Blacks @ Dartmouth 1775 to 1950

African Americans @ Dartmouth College 1775-1950

Charles Twitchell Davis

Dartmouth College
Class of 1939 (A.B.) Phi Beta Kappa
Born
Apr 29, 1918, Hampton, VA
Died
Mar 25, 1981, Hamden, CT
Other Degrees
1951 NYU Ph.D.
School Dartmouth College Class 1939
Born Apr 29, 1918, Hampton, VA Degree A.B. (Phi Beta Kappa)
Died Mar 25, 1981, Hamden, CT Other Degrees
1951 NYU Ph.D.

Career summary

Professor, literary scholar, and leader of Yale's African American studies program

Quotes from biographical sources

Charles T. Davis died of cancer at the Yale Health Center on March 25. Charlie came to Hanover from Phenix High School, Hampton Institute, Hampton, Va., where he had been valedictorian of his class.
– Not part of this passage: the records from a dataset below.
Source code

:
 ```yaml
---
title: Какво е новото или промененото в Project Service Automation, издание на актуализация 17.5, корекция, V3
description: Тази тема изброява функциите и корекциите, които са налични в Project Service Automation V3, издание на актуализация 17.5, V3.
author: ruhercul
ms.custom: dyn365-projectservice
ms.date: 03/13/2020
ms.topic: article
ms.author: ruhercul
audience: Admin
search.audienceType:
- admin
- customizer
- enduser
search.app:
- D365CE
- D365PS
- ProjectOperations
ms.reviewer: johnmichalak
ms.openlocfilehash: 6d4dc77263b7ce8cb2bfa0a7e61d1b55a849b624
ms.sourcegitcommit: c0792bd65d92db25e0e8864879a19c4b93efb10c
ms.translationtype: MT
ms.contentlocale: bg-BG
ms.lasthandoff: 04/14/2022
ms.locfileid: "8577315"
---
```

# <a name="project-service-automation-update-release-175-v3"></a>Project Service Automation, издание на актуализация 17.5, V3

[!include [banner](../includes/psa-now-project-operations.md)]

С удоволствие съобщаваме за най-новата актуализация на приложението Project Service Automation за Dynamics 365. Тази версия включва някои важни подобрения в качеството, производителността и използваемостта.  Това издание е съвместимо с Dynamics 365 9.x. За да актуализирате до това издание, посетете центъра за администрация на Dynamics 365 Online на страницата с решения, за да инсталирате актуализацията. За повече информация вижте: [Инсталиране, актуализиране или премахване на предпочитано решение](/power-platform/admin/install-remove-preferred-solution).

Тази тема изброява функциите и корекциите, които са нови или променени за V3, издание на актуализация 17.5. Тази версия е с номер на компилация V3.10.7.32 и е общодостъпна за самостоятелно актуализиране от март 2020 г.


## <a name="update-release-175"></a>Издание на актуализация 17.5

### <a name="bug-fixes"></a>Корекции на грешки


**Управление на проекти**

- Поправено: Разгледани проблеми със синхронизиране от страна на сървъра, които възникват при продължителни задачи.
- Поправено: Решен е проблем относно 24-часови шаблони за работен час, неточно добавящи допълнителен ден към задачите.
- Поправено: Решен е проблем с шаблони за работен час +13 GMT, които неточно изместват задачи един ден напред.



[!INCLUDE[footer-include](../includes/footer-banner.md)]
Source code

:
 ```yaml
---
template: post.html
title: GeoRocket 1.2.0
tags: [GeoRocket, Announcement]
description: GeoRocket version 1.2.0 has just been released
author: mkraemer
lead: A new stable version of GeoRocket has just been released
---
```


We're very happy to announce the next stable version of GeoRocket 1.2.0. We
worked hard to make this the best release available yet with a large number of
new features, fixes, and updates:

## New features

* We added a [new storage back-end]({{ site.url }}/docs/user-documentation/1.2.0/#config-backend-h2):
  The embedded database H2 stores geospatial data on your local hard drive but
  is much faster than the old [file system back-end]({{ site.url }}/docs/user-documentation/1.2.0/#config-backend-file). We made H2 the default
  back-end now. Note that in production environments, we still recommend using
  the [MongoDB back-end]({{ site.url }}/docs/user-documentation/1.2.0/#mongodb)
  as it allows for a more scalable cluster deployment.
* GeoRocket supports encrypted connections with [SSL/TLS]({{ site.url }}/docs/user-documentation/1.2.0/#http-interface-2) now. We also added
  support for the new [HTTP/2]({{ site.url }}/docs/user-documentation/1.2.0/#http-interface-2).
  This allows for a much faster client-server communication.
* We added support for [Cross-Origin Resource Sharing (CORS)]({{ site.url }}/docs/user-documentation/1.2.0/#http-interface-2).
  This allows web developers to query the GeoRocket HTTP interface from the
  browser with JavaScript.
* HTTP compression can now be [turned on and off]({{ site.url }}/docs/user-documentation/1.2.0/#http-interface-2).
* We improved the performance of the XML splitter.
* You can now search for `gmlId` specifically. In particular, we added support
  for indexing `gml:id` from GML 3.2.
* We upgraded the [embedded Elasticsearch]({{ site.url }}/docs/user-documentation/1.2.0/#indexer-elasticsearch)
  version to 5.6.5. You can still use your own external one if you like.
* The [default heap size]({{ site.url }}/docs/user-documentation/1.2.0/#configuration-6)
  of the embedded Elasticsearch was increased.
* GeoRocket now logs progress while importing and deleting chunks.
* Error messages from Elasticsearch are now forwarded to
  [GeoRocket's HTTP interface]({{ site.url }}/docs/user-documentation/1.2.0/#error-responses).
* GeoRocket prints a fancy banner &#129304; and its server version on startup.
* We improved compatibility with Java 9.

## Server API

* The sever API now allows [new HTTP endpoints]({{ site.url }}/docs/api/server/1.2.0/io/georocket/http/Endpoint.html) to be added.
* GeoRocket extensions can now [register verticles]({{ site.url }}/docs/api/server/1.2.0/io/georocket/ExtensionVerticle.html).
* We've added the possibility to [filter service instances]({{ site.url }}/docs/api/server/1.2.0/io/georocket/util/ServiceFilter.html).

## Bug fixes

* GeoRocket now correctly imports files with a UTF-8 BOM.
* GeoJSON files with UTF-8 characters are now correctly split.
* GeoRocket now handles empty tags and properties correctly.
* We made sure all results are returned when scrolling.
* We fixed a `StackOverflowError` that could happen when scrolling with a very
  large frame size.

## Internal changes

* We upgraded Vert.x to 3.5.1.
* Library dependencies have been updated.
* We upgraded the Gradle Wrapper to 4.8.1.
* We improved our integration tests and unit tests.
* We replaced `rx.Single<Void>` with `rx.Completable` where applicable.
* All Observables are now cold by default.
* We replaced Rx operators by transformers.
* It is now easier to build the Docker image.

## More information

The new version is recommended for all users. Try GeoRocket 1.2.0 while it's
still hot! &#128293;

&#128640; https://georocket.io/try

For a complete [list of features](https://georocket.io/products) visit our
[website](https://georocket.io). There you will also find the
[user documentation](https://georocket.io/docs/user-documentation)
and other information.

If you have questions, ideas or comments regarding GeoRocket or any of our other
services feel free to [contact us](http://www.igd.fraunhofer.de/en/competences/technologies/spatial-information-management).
At Dartmouth he was Phi Beta Kappa and a senior fellow. He had a long career in the world of academe, earning a master's degree at the University of Chicago in 1942 and a Ph.D. at New York University in 1951. With the exception of a World War II interlude from 1942 until 1946 in the U.S. Army, he taught throughout his life. At the time of his death he chaired the Afro-American Studies program at Yale University, where he had been teaching since 1972.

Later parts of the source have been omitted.